In optimization, quasi-Newton methods (also known as variable metric methods) are algorithms for finding local maxima and minima of functions. Quasi-Newton methods are based on Newton's method to find the stationary point of a function, where the gradient is 0. Newton's method assumes that the function can be locally approximated as a quadratic in the region around the optimum, and use the first and second derivatives to find the stationary point.

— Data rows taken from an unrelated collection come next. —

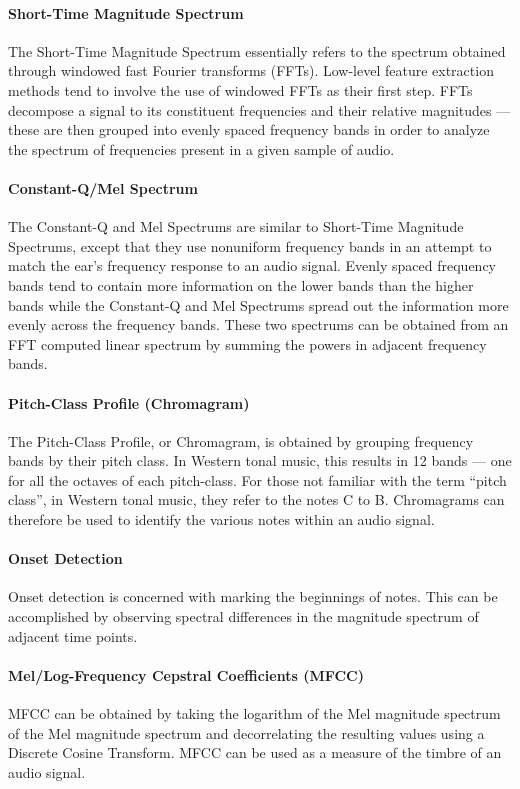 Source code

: \documentclass[../initial_thesis.tex]{subfiles}
\begin{document}
\paragraph{Short-Time Magnitude Spectrum}
The Short-Time Magnitude Spectrum essentially refers to the spectrum obtained through windowed fast Fourier transforms (FFTs). Low-level feature extraction methods tend to involve the use of windowed FFTs as their first step. FFTs decompose a signal to its constituent frequencies and their relative magnitudes --- these are then grouped into evenly spaced frequency bands in order to analyze the spectrum of frequencies present in a given sample of audio.

\paragraph{Constant-Q/Mel Spectrum}
The Constant-Q and Mel Spectrums are similar to Short-Time Magnitude Spectrums, except that they use nonuniform frequency bands in an attempt to match the ear's frequency response to an audio signal. Evenly spaced frequency bands tend to contain more information on the lower bands than the higher bands while the Constant-Q and Mel Spectrums spread out the information more evenly across the frequency bands. These two spectrums can be obtained from an FFT computed linear spectrum by summing the powers in adjacent frequency bands.

\paragraph{Pitch-Class Profile (Chromagram)}
The Pitch-Class Profile, or Chromagram, is obtained by grouping frequency bands by their pitch class. In Western tonal music, this results in 12 bands --- one for all the octaves of each pitch-class. For those not familiar with the term ``pitch class'', in Western tonal music, they refer to the notes C to B. Chromagrams can therefore be used to identify the various notes within an audio signal.

\paragraph{Onset Detection}
Onset detection is concerned with marking the beginnings of notes. This can be accomplished by observing spectral differences in the magnitude spectrum of adjacent time points.

\paragraph{Mel/Log-Frequency Cepstral Coefficients (MFCC)}
MFCC can be obtained by taking the logarithm of the Mel magnitude spectrum of the Mel magnitude spectrum and decorrelating the resulting values using a Discrete Cosine Transform. MFCC can be used as a measure of the timbre of an audio signal.
\end{document}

In Quasi-Newton methods the Hessian matrix of second derivatives of the function to be minimized does not need to be computed. The Hessian is updated by analyzing successive gradient vectors instead. Quasi-Newton methods are a generalization of the secant method to find the root of the first derivative for multidimensional problems. In multi-dimensions the secant equation is under-determined, and quasi-Newton methods differ in how they constrain the solution, typically by adding a simple low-rank update to the current estimate of the Hessian.

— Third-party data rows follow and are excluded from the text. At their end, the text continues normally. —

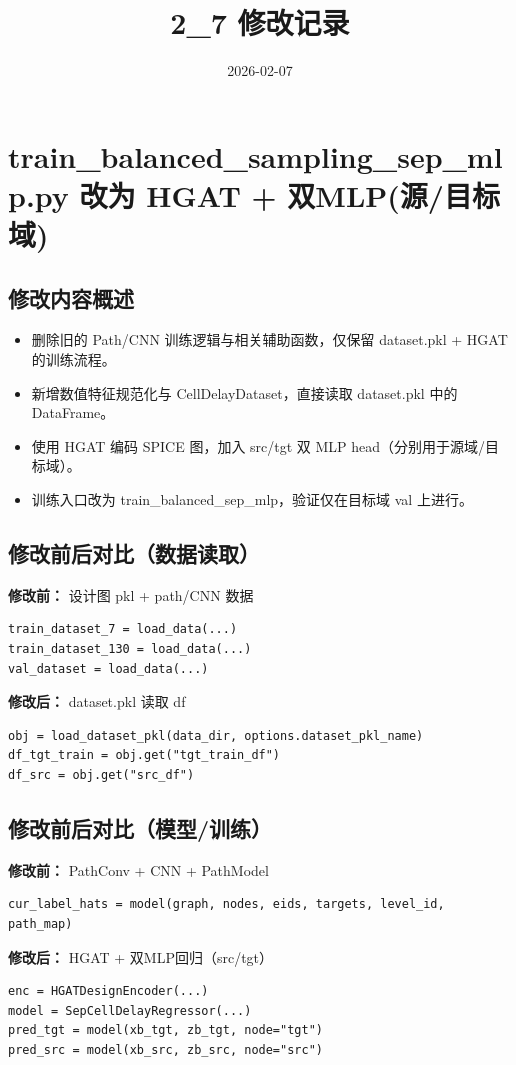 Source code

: ﻿\documentclass{ctexart}
\title{2\_7 修改记录}
\date{2026-02-07}
\begin{document}
\maketitle

\section{train\_balanced\_sampling\_sep\_mlp.py 改为 HGAT + 双MLP(源/目标域)}
\subsection{修改内容概述}
\begin{itemize}
  \item 删除旧的 Path/CNN 训练逻辑与相关辅助函数，仅保留 dataset.pkl + HGAT 的训练流程。
  \item 新增数值特征规范化与 CellDelayDataset，直接读取 dataset.pkl 中的 DataFrame。
  \item 使用 HGAT 编码 SPICE 图，加入 src/tgt 双 MLP head（分别用于源域/目标域）。
  \item 训练入口改为 train\_balanced\_sep\_mlp，验证仅在目标域 val 上进行。
\end{itemize}

\subsection{修改前后对比（数据读取）}
\textbf{修改前：} 设计图 pkl + path/CNN 数据
\begin{lstlisting}
train_dataset_7 = load_data(...)
train_dataset_130 = load_data(...)
val_dataset = load_data(...)
\end{lstlisting}

\textbf{修改后：} dataset.pkl 读取 df
\begin{lstlisting}
obj = load_dataset_pkl(data_dir, options.dataset_pkl_name)
df_tgt_train = obj.get("tgt_train_df")
df_src = obj.get("src_df")
\end{lstlisting}

\subsection{修改前后对比（模型/训练）}
\textbf{修改前：} PathConv + CNN + PathModel
\begin{lstlisting}
cur_label_hats = model(graph, nodes, eids, targets, level_id, path_map)
\end{lstlisting}

\textbf{修改后：} HGAT + 双MLP回归（src/tgt）
\begin{lstlisting}
enc = HGATDesignEncoder(...)
model = SepCellDelayRegressor(...)
pred_tgt = model(xb_tgt, zb_tgt, node="tgt")
pred_src = model(xb_src, zb_src, node="src")
\end{lstlisting}
\end{document}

The first quasi-Newton algorithm was proposed by W.C. Davidon, a physicist working at Argonne National Laboratory. He developed the first quasi-Newton algorithm in 1959: the DFP updating formula, which was later popularized by Fletcher and Powell in 1963, but is rarely used today. The most common quasi-Newton algorithms are currently the SR1 formula (for symmetric rank one), the BHHH method, the widespread BFGS method (suggested independently by Broyden, Fletcher, Goldfarb, and Shanno, in 1970), and its low-memory extension, L-BFGS. The Broyden's class is a linear combination of the DFP and BFGS methods.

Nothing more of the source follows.